The figure below is an American view of a timeline that illustrates this mentality and how it leads to a linear, future-oriented perception of time.
Figure 1: Lewis, Carving up American time 2020.
Each arrow in this timeline follows the same direction, moving ahead. Therefore, it establishes a relation of consequence to the previous arrow, reinforcing the weight of the present's actions. The "worries for February" are connected to how January's plans were performed, as well as if they have been fulfilled or not. Furthermore, the author of this image refers to society as profit-oriented where *"time is a precious, even scarce, commodity". *The present is appropriated with the intention of generating rewards in the near future. Lewis also explains that:
"The past is over, but the present you can seize, parcel and package and make it work for you in the immediate future." (Lewis, How different cultures understand time 2020)
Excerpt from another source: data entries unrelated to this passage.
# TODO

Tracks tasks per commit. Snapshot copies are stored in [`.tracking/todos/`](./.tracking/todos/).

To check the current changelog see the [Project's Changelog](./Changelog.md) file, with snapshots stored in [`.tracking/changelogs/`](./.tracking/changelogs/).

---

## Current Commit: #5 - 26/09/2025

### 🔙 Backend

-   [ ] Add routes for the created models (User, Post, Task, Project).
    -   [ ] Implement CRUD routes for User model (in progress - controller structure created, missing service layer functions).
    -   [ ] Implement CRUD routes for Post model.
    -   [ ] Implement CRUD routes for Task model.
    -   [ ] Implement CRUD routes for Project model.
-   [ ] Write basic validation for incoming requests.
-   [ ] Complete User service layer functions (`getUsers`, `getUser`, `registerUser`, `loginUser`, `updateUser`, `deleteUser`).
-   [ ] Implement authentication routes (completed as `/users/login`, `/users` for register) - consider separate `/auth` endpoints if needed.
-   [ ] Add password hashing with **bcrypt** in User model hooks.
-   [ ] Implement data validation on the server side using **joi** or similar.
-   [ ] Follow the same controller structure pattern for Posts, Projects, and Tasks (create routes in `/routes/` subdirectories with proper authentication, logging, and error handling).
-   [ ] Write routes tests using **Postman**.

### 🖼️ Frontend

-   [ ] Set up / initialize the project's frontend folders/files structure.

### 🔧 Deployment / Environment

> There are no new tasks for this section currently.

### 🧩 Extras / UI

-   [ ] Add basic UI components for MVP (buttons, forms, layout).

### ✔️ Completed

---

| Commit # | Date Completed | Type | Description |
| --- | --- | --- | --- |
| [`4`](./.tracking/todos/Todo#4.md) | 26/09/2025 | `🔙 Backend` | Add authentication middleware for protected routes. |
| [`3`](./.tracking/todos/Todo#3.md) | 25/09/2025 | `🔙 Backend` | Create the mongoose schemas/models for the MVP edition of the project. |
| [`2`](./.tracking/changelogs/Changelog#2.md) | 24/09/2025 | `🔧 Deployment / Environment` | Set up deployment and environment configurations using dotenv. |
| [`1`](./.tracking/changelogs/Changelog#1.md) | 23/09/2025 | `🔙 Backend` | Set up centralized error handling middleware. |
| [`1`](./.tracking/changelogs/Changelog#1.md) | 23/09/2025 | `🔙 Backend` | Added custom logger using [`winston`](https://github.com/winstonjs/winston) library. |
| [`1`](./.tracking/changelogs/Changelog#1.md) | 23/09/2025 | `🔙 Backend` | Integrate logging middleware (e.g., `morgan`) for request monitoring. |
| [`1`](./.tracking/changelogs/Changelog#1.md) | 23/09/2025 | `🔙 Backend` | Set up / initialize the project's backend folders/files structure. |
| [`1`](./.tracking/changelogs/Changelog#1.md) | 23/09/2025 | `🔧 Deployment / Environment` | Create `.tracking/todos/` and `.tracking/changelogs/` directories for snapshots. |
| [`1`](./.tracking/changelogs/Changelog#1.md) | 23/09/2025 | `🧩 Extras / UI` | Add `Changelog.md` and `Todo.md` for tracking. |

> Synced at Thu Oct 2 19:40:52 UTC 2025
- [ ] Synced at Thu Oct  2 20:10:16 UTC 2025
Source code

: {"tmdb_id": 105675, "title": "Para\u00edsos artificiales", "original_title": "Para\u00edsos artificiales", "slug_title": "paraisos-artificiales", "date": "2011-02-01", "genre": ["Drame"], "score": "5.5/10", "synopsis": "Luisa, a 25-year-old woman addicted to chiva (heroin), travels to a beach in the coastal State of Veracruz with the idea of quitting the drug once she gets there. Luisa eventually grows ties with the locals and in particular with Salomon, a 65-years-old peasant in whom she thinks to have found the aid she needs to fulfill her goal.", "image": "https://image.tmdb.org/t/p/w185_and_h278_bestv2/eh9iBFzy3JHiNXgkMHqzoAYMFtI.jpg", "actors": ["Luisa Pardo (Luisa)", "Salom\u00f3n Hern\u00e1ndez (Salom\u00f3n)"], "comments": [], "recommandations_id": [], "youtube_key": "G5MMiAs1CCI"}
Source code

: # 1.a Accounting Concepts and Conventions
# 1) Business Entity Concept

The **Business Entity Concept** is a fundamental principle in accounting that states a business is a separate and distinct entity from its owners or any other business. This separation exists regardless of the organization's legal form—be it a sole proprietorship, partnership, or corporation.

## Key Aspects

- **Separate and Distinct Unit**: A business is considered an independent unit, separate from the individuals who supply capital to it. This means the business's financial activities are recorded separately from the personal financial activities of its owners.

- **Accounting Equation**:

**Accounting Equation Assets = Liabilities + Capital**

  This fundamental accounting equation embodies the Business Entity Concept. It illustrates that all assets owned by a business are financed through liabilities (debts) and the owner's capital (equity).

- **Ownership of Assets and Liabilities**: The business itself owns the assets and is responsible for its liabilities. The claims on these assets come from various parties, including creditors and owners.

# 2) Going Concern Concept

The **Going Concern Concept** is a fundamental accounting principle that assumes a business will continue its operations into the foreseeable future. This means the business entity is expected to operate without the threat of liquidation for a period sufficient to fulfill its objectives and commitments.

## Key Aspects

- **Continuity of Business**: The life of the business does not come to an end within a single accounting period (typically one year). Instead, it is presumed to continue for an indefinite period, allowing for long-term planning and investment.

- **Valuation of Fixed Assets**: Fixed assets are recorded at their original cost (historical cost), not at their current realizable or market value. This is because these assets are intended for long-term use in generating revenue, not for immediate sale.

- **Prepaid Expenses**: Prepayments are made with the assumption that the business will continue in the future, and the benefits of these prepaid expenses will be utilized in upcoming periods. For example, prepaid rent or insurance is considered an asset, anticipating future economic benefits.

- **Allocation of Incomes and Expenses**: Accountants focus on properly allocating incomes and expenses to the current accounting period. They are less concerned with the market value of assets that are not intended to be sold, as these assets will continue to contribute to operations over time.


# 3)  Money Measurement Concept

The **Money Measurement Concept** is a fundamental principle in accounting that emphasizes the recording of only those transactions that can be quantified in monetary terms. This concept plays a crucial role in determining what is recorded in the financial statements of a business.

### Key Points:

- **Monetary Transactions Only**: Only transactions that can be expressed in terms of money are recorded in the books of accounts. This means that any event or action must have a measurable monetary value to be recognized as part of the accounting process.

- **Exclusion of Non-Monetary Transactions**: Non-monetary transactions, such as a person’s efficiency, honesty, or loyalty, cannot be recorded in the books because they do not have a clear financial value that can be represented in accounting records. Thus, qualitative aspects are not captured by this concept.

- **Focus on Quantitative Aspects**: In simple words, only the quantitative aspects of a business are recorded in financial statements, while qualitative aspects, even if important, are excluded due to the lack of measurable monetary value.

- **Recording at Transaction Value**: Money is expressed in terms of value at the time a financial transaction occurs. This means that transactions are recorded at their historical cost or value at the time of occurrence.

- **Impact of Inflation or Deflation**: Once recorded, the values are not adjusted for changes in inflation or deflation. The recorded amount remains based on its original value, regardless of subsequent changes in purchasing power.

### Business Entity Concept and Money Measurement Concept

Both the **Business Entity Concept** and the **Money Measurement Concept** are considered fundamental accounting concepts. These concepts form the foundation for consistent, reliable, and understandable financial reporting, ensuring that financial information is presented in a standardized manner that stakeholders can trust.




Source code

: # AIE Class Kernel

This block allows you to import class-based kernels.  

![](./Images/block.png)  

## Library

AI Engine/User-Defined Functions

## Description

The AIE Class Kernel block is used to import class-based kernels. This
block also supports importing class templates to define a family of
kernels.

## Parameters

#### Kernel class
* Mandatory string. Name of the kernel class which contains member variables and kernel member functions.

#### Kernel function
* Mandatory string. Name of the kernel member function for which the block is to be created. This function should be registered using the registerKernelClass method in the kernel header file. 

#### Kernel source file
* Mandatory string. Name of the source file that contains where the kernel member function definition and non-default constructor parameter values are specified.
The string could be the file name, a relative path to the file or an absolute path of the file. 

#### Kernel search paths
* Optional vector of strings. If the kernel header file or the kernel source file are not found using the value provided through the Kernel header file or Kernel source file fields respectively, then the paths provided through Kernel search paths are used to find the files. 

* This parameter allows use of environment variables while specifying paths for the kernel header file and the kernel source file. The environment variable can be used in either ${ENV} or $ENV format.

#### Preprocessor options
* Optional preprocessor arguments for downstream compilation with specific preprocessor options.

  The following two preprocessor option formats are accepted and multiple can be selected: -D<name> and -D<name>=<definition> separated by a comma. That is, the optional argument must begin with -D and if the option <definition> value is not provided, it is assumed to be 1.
This contemporary observation can be compared to the well-known quote by an American author and historian from the 19^th^ century. As Alice Morse Earle once said:
"The clock is running. Make the most of today. Time waits for no man. Yesterday is history. Tomorrow is a mystery. Today is a gift. That's why it is called the present." (Earle, Sun Dials and roses of Yesterday 1971)
Despite having been written in contrasting eras, these observations are the product of a ruthlessly fast-paced, results-driven American society. They both share the same feelings of rush and the finiteness of time. Moreover, they emphasize the responsibility of present actions upon the construction of the future. Ironically, today is a potential gift to be collected at some point in the future after putting in the effort and hardwork. The present within the present relies on tomorrow. In other words, "Time is money" (Fisher & Franklin, 1770). This is the key difference between these two sentences.
"Work isn't just something we do for a fixed, albeit growing, number of hours a day. It is one process through which capitalist exploitation takes place and, as such, one of the main institutions through which capitalism is lived." (Horgan, Lost in work: Escaping capitalism 2021)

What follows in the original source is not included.